How many methods/strategies did you try or stick with until you found one that proved to show a form of consistency? tell of your experiences here.

Some strategies which I have tried I found I could not run consistently profitably. That’s not to say they wouldn’t work for some traders but the right strategy often finds you, rather than the other way round. The entire list is too many to type but the best of the bunch has been trend-following - its that simple old rule, buy on the pull-backs and ride the trend until it ends.

This was how I started:

  1. Moving average crossovers (lost money)
  2. Value investing (lost money)
  3. Option-buying (lost money)
  4. Combining RSI with Moving average (lost money)
  5. Price Action + 20EMA (current strategy)

I only trade swing trades and hold for at least a 1:2 risk-reward ratio. This means my losses are smaller than my wins, but I have about 40-50% success rate which is ok.

In my personal trading experience, I have tried several strategies like moving averages crossover, buy on support level and sell on resistance levels. After a year, I found my profitable strategy, breakouts. Buy when a resistance is penetrated to the upside or when a support is broken to the downside.

Quite a lot. I don’t think I’ve ever actually counted them. I spent the first few years after I started trading testing various strategies before I was satisfied with the one I have now. The truth is, I am still testing strategies, out of curiosity and the desire to learn.

Hi, DeafToned,
I have used too many things to mention them all, but over the years I have only been successful over months at a time with lines drawn on the chart. I mean trend lines, lines parallel to the trends lines, and support and resistance lines. Trend lines offer more opportunities for trades than support and resistance lines. Also, since I only have a little time in the evenings when I can place trades and cannot monitor them at any regular interval (I have a job that prevents that) I use a daily chart and a stop between 15 and 40 pips - depending on the pair and the recent volatility. I use a parallel line to decide the distance. I take my profit at the first time I see it greater than my stop loss. Gives me profits just larger than my losses and a few more winners than losers.
One advantage of using lines is that they can be drawn on up, down and sideways markets over any time duration. They help me keep it simple.

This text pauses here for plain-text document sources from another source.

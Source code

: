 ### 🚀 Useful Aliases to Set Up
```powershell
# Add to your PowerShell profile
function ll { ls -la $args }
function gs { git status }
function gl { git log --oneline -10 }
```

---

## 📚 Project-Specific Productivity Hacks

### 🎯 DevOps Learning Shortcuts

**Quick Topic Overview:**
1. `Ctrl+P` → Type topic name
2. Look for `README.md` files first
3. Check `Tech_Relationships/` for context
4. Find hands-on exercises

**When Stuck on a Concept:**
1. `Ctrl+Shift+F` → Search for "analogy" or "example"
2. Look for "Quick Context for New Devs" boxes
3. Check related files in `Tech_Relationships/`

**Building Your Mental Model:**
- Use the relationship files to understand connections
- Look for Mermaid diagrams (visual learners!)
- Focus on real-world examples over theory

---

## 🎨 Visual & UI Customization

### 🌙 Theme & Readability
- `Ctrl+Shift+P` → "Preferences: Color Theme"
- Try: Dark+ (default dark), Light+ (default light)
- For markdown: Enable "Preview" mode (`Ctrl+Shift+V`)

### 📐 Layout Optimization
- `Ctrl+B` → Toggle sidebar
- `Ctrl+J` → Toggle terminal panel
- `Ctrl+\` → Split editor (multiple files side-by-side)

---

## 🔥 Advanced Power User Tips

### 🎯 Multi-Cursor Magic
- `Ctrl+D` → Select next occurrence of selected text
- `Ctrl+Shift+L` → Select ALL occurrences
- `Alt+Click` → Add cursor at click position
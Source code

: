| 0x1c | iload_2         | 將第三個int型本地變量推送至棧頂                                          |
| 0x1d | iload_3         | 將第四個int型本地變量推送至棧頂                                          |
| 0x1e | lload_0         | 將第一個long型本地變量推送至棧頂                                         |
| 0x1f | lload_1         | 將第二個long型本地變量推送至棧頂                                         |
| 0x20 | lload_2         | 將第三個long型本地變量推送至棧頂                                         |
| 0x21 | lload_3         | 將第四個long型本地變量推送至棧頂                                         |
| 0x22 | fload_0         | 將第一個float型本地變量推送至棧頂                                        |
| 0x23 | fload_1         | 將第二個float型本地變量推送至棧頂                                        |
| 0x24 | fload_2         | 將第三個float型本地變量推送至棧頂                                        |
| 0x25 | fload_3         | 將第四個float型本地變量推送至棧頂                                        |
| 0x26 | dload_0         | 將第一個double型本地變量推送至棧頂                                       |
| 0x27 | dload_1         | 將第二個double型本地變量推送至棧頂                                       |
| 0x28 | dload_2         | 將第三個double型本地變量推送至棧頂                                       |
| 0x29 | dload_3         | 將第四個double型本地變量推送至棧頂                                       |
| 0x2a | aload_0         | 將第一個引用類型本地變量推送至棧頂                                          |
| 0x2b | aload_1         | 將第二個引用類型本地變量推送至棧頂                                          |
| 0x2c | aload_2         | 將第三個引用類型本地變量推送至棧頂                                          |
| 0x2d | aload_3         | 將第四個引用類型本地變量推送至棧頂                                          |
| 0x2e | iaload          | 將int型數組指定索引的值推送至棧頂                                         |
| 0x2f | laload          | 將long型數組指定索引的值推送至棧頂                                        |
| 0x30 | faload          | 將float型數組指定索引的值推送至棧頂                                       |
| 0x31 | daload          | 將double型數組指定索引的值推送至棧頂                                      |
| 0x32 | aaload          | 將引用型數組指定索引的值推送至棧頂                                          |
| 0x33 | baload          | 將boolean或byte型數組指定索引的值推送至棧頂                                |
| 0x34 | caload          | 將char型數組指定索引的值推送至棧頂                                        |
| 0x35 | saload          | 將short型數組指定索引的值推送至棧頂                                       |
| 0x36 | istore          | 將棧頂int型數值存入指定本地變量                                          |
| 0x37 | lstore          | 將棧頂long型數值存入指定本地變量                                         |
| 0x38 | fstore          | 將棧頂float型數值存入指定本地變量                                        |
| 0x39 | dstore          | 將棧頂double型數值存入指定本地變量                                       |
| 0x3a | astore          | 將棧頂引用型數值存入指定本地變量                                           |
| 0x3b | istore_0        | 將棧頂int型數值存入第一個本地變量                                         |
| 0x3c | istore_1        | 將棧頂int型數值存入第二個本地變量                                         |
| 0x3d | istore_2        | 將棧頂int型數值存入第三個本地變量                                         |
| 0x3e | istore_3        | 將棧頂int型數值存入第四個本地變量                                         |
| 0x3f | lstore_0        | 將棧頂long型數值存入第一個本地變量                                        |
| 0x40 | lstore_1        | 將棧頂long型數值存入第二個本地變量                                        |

I can’t count, cause at the beginning it was just trading without any strategies, I tried to invent my own strategies. I also tested different methodes, that I found in the Internet and tried to modify it. I even tried to trade just according to daily forecasts.
I still can’t say, that I found an ideal strategy for me. But I really like price action and try ti trade, using this metod.

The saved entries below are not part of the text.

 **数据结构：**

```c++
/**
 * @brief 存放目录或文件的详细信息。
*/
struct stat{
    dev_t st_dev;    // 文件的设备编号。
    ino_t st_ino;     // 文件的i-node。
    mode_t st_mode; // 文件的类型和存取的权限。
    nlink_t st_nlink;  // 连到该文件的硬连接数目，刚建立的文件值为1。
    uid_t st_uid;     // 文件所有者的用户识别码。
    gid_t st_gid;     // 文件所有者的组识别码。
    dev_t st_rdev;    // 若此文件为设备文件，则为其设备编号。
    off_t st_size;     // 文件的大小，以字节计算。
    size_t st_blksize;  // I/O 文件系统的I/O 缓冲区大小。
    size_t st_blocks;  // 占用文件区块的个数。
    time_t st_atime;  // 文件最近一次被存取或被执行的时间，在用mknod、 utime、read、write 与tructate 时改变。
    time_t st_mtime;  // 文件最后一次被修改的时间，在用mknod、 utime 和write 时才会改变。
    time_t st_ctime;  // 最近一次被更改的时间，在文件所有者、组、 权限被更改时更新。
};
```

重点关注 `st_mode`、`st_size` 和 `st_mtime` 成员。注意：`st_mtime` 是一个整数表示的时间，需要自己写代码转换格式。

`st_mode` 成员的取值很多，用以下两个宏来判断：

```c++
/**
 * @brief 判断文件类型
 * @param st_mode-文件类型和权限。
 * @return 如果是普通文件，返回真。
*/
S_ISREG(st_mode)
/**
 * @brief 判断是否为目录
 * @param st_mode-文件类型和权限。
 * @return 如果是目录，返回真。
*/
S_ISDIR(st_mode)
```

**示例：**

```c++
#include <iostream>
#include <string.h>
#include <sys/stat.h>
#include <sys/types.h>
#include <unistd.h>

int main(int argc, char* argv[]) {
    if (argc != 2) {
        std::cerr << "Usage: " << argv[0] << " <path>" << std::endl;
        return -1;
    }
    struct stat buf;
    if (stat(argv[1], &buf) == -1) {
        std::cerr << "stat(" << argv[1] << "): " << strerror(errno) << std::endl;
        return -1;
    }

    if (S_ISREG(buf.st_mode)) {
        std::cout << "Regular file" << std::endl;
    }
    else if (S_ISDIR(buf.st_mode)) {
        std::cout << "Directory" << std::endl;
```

everyone here mentioned what type of strategy they use, but WHICH TIMEFRAME and roughly what kind of initial stop size?

this is important i think. i too am looking and scrubbing around forever. it’s not easy finding something…

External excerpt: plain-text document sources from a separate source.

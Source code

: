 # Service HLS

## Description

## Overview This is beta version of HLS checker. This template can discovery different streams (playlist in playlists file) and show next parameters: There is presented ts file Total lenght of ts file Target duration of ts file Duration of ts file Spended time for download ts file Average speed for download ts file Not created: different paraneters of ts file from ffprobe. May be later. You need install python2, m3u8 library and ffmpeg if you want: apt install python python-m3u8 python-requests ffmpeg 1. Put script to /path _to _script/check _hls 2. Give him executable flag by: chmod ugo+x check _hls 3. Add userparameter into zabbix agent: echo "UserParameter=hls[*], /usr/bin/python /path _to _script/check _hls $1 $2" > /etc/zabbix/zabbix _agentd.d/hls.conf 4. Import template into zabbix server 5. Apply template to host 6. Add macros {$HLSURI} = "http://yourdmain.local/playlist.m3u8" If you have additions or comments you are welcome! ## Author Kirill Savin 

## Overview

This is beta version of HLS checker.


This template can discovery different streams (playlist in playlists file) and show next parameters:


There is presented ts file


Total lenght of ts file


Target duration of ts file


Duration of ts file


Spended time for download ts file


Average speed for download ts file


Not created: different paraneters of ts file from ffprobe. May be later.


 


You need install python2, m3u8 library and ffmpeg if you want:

Which timeframe isn’t very important, because charts are fractal. You have to learn how to tell with certainty whether you have a real edge. That’s what it’s all about.

After that it doesn’t matter as much which timeframe you apply it to, as long as you know how to manage your risk.

For stop-losses, a good rule when you’re a beginner is to put the stop-loss just below the last swing low for a long trade, and just above the last swing high for a short, on whatever timeframe you’re using, and if that distance would be more than twice the ATR, then don’t take the trade. I’ve lost track of the number of people I know who could have avoided accidents just by taking that advice. It’s way better to relate stop-losses to the price action than it is to try to come up with some set number of pips that actually ought to vary according to the current volatility. But what matters more is to read a decent book that explains this stuff clearly before you start trying to put it into practice. The people who never become profitable are the ones who didn’t do that.

I started by reading everything and trying everything. I knew early on that techinical analysis would be my method, but thats about all I knew. I was completely lost at first

I tried candles, bars, tick charts, different time frames, and just about every indicator possible.

It took me years to settle on using mostly price action on higher time frames and has taken me years to continue to refine my stategy.

I’ve managed to improve as a trader, but the struggle continues. I realize now that trading education never stops because the market has endless lessons to teach.